Cascading Style Sheets (CSS) for Front-end developers is a magic that helps with the web pages, layouts, including colors and fonts. Moreover, it allows the web pages to adapt to the different devices with varied screen sizes and printers.

However, CSS is limited in its functionality, for which CSS preprocessors were rolled out.

There are three preprocessors for CSS; namely, SASS is one of them. Let’s find out what SASS is and some amazing features of SASS.

Hence, tools like SASS facilitate website development, enabling a website development company to produce innovative, interactive, and the best quality websites. Not that SASS is essential for CSS or front-end development, but it enables the functions unavailable with CSS.

Here are some of the amazing options it offers for complex websites.

Variables

With CSS, you have to write it all; even for the same feature, you have to insert the complete code repeatedly.

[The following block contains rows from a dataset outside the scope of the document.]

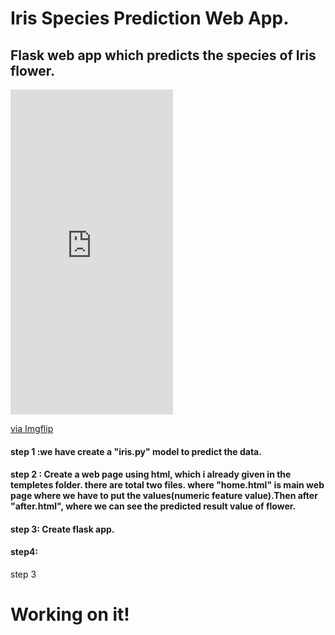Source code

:# Iris Species Prediction Web App.

## Flask web app which predicts the species of Iris flower.
<div style="width:260px;max-width:100%;"><div style="height:0;padding-bottom:200%;position:relative;"><iframe width="260" height="520" style="position:absolute;top:0;left:0;width:100%;height:100%;" frameBorder="0" src="https://imgflip.com/embed/4q2x5m"></iframe></div><p><a href="https://imgflip.com/gif/4q2x5m">via Imgflip</a></p></div>


























#### step 1 :we have create a "__iris.py__" model to predict the data.

#### step 2 : Create a web page using html, which i already given in the templetes folder. there are total two files. where "home.html" is main web page where we have to put the values(numeric feature value).Then after "after.html", where we can see the predicted result value of flower.

#### step 3: Create flask app.
#### step4: 
 
step 3
# Working on it!
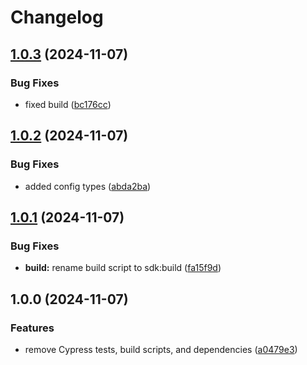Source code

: # Changelog

## [1.0.3](https://github.com/ubiquity-os/plugin-sdk/compare/v1.0.2...v1.0.3) (2024-11-07)


### Bug Fixes

* fixed build ([bc176cc](https://github.com/ubiquity-os/plugin-sdk/commit/bc176cca7ee1b6ca98fe756305198d3d3658cc1b))

## [1.0.2](https://github.com/ubiquity-os/plugin-sdk/compare/v1.0.1...v1.0.2) (2024-11-07)


### Bug Fixes

* added config types ([abda2ba](https://github.com/ubiquity-os/plugin-sdk/commit/abda2ba9863d425d108854d67e3635b5556f362b))

## [1.0.1](https://github.com/ubiquity-os/plugin-sdk/compare/v1.0.0...v1.0.1) (2024-11-07)


### Bug Fixes

* **build:** rename build script to sdk:build ([fa15f9d](https://github.com/ubiquity-os/plugin-sdk/commit/fa15f9dfa046217f108d351d691a9095d51ef7c2))

## 1.0.0 (2024-11-07)


### Features

* remove Cypress tests, build scripts, and dependencies ([a0479e3](https://github.com/ubiquity-os/plugin-sdk/commit/a0479e373120b22d30b28510542904b7e4907807))
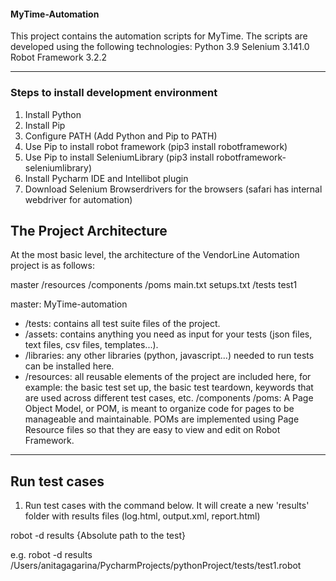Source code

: #### MyTime-Automation

This project contains the automation scripts for MyTime. The scripts are developed using the following technologies:
Python 3.9
Selenium 3.141.0
Robot Framework 3.2.2

---
### Steps to install development environment
1. Install Python
2. Install Pip
3. Configure PATH (Add Python and Pip to PATH)
4. Use Pip to install robot framework (pip3 install robotframework)
5. Use Pip to install SeleniumLibrary (pip3 install robotframework-seleniumlibrary)
6. Install Pycharm IDE and Intellibot plugin 
7. Download Selenium Browserdrivers for the browsers (safari has internal webdriver for automation)

## The Project Architecture

At the most basic level, the architecture of the VendorLine Automation project is as follows:

master
	/resources
		/components
		/poms
		main.txt
		setups.txt
	/tests
		test1

master: MyTime-automation
* /tests: contains all test suite files of the project.
* /assets: contains anything you need as input for your tests (json files, text files, csv files, templates...). 
* /libraries: any other libraries (python, javascript...) needed to run tests can be installed here.
* /resources: all reusable elements of the project are included here, for example: the basic test set up, the basic test teardown, keywords that are used across different test cases, etc. 
	/components
	/poms: A Page Object Model, or POM, is meant to organize code for pages to be manageable and maintainable. POMs are implemented using Page Resource files so that they are easy to view and edit on Robot Framework. 
---

## Run test cases

1. Run test cases with the command below. It will create a new 'results' folder with results files (log.html, output.xml, report.html)
 
robot -d results {Absolute path to the test}

e.g. robot -d results /Users/anitagagarina/PycharmProjects/pythonProject/tests/test1.robot
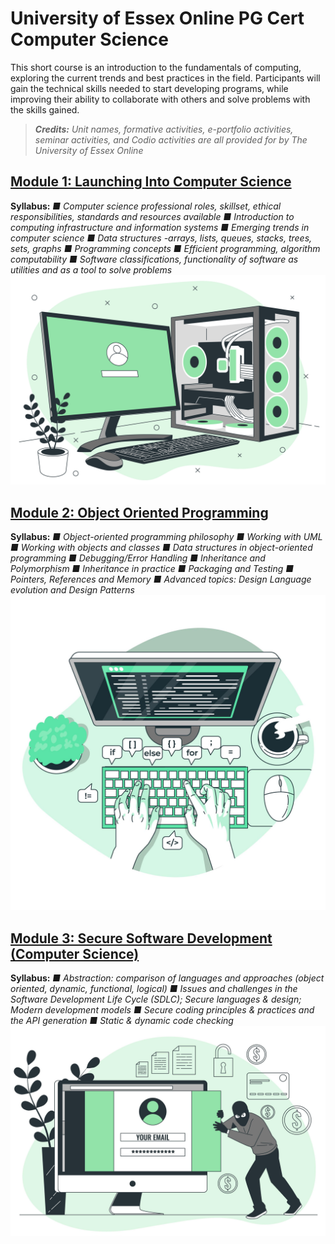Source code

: # University of Essex Online PG Cert Computer Science<br>
This short course is an introduction to the fundamentals of computing, exploring the current trends and best practices in the field. Participants will gain the technical skills needed to start developing programs, while improving their ability to collaborate with others and solve problems with the skills gained.
>_**Credits:**
Unit names, formative activities, e-portfolio activities, seminar activities, and Codio activities are all provided for by The University of Essex Online_
## [Module 1: Launching Into Computer Science](https://patzsantos.github.io/e-portfolio-uoeo/lcs_landing)<br>
**Syllabus:**
_■ Computer science professional roles, skillset, ethical responsibilities, standards and resources available
■ Introduction to computing infrastructure and information systems
■ Emerging trends in computer science
■ Data structures -arrays, lists, queues, stacks,
trees, sets, graphs
■ Programming concepts
■ Efficient programming, algorithm computability
■ Software classifications, functionality of software as utilities and as a tool to solve problems_<br>
<img src="images/module1.jpeg?raw=true"/>
<br>
## [Module 2: Object Oriented Programming](https://patzsantos.github.io/e-portfolio-uoeo/oop_landing)<br>
**Syllabus:**
_■ Object-oriented programming philosophy
■ Working with UML
■ Working with objects and classes
■ Data structures in object-oriented programming ■ Debugging/Error Handling
■ Inheritance and Polymorphism
■ Inheritance in practice
■ Packaging and Testing
■ Pointers, References and Memory
■ Advanced topics: Design Language evolution and Design Patterns_
<br>
<img src="images/module2.jpeg?raw=true"/>
<br>
## [Module 3: Secure Software Development (Computer Science)](https://patzsantos.github.io/e-portfolio-uoeo/ssdcs_landing)<br>
**Syllabus:**
_■ Abstraction: comparison of languages and approaches (object oriented, dynamic, functional, logical)
■ Issues and challenges in the Software Development Life Cycle (SDLC); Secure languages & design; Modern development models
■ Secure coding principles & practices and the API generation
■ Static & dynamic code checking_
<img src="images/module3.jpeg?raw=true"/>
<br>


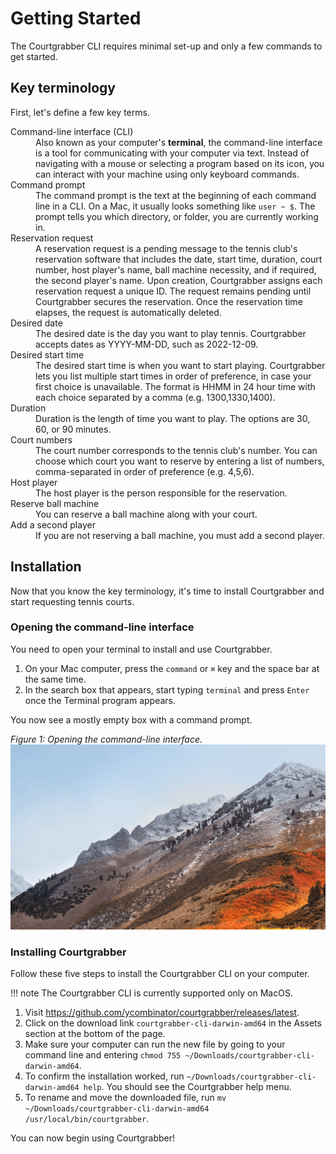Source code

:# Getting Started

The Courtgrabber CLI requires minimal set-up and only a few commands to get started.

## Key terminology

First, let's define a few key terms.

<dl>
  <dt>Command-line interface (CLI)</dt>
  <dd>Also known as your computer's <strong>terminal</strong>, the command-line interface is a tool for communicating with your computer via text. Instead of navigating with a mouse or selecting a program based on its icon, you can interact with your machine using only keyboard commands.</dd>

  <dt>Command prompt</dt>
  <dd>The command prompt is the text at the beginning of each command line in a CLI. On a Mac, it usually looks something like <code>user ~ $</code>. The prompt tells you which directory, or folder, you are currently working in.</dd>

  <dt>Reservation request</dt>
  <dd>A reservation request is a pending message to the tennis club's reservation software that includes the date, start time, duration, court number, host player's name, ball machine necessity, and if required, the second player's name. Upon creation, Courtgrabber assigns each reservation request a unique ID. The request remains pending until Courtgrabber secures the reservation. Once the reservation time elapses, the request is automatically deleted.</dd>

  <dt>Desired date</dt>
  <dd>The desired date is the day you want to play tennis. Courtgrabber accepts dates as YYYY-MM-DD, such as 2022-12-09.</dd>

  <dt>Desired start time</dt>
  <dd>The desired start time is when you want to start playing. Courtgrabber lets you list multiple start times in order of preference, in case your first choice is unavailable. The format is HHMM in 24 hour time with each choice separated by a comma (e.g. 1300,1330,1400).</dd>

  <dt>Duration</dt>
  <dd>Duration is the length of time you want to play. The options are 30, 60, or 90 minutes.</dd>

  <dt>Court numbers</dt>
  <dd>The court number corresponds to the tennis club's number. You can choose which court you want to reserve by entering a list of numbers, comma-separated in order of preference (e.g. 4,5,6).</dd>

  <dt>Host player</dt>
  <dd>The host player is the person responsible for the reservation.</dd>

  <dt>Reserve ball machine</dt>
  <dd>You can reserve a ball machine along with your court.</dd>

  <dt>Add a second player</dt>
  <dd>If you are not reserving a ball machine, you must add a second player.</dd>
</dl>

## Installation

Now that you know the key terminology, it's time to install Courtgrabber and start requesting tennis courts. 

### Opening the command-line interface

You need to open your terminal to install and use Courtgrabber.

1. On your Mac computer, press the `command` or `⌘` key and the space bar at the same time.
2. In the search box that appears, start typing `terminal` and press `Enter` once the Terminal program appears.

You now see a mostly empty box with a command prompt. 

*Figure 1: Opening the command-line interface.*
![Opening the command-line interface.](/docs/images/opening_the_cli.gif "Opening the command-line interface.")

### Installing Courtgrabber

Follow these five steps to install the Courtgrabber CLI on your computer.

!!! note 
    The Courtgrabber CLI is currently supported only on MacOS.

1. Visit https://github.com/ycombinator/courtgrabber/releases/latest.
2. Click on the download link `courtgrabber-cli-darwin-amd64` in the Assets section at the bottom of the page.
3. Make sure your computer can run the new file by going to your command line and entering `chmod 755 ~/Downloads/courtgrabber-cli-darwin-amd64`.
4. To confirm the installation worked, run `~/Downloads/courtgrabber-cli-darwin-amd64 help`. You should see the Courtgrabber help menu.
5. To rename and move the downloaded file, run `mv ~/Downloads/courtgrabber-cli-darwin-amd64 /usr/local/bin/courtgrabber`.

You can now begin using Courtgrabber!
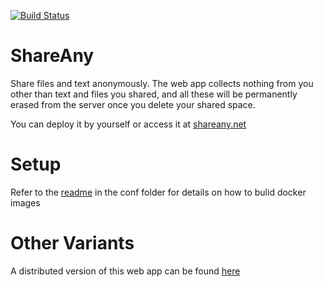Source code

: [![Build Status](https://github.com/yang170/ShareAny/actions/workflows/deploy.yml/badge.svg)](https://github.com/yang170/ShareAny/actions/workflows/deploy.yml)

# ShareAny

Share files and text anonymously. The web app collects nothing from you other
than text and files you shared, and all these will be permanently erased from
the server once you delete your shared space.

You can deploy it by yourself or access it at [shareany.net](https://www.shareany.net)

# Setup

Refer to the [readme](https://github.com/yang170/ShareAny/tree/master/conf) in
the conf folder for details on how to bulid docker images

# Other Variants

A distributed version of this web app can be found [here](https://github.com/yang170/share-any-distributed)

Ultimately, it makes the coding file too heavy. However, SASS simplifies the task by allowing the developers to set a value for a certain color, font, or CSS value. For further use, you will have to enter the deal only.

Nesting

Among the most amazing features of SASS is nesting. Like HTML, CSS does not have that sleek, nested visual hierarchy. However, SASS brings you the fortune to enable nesting with CSS selectors just like HTML. However, it is noteworthy that you must care for over nested rules because it is more likely to be a disaster.

Mixins

Mixins allow you to group the CSS declarations for reuse, which is optimum for the vendor prefixes. For the creation of mixins, you have to use the @mixin directive and name the declarative.

With mixins, you can avoid writing tedious and repetitive code writing.

Inheritance

Another attribute of the most useful features of SASS is that it allows you to share CSS properties among the different selectors. It helps the front-end & back-end developers abide by the DRY rule, i.e., Do not Repeat Yourself. Even the simplest CSS selectors can be extended with SASS. The easiest way is to use the placeholders.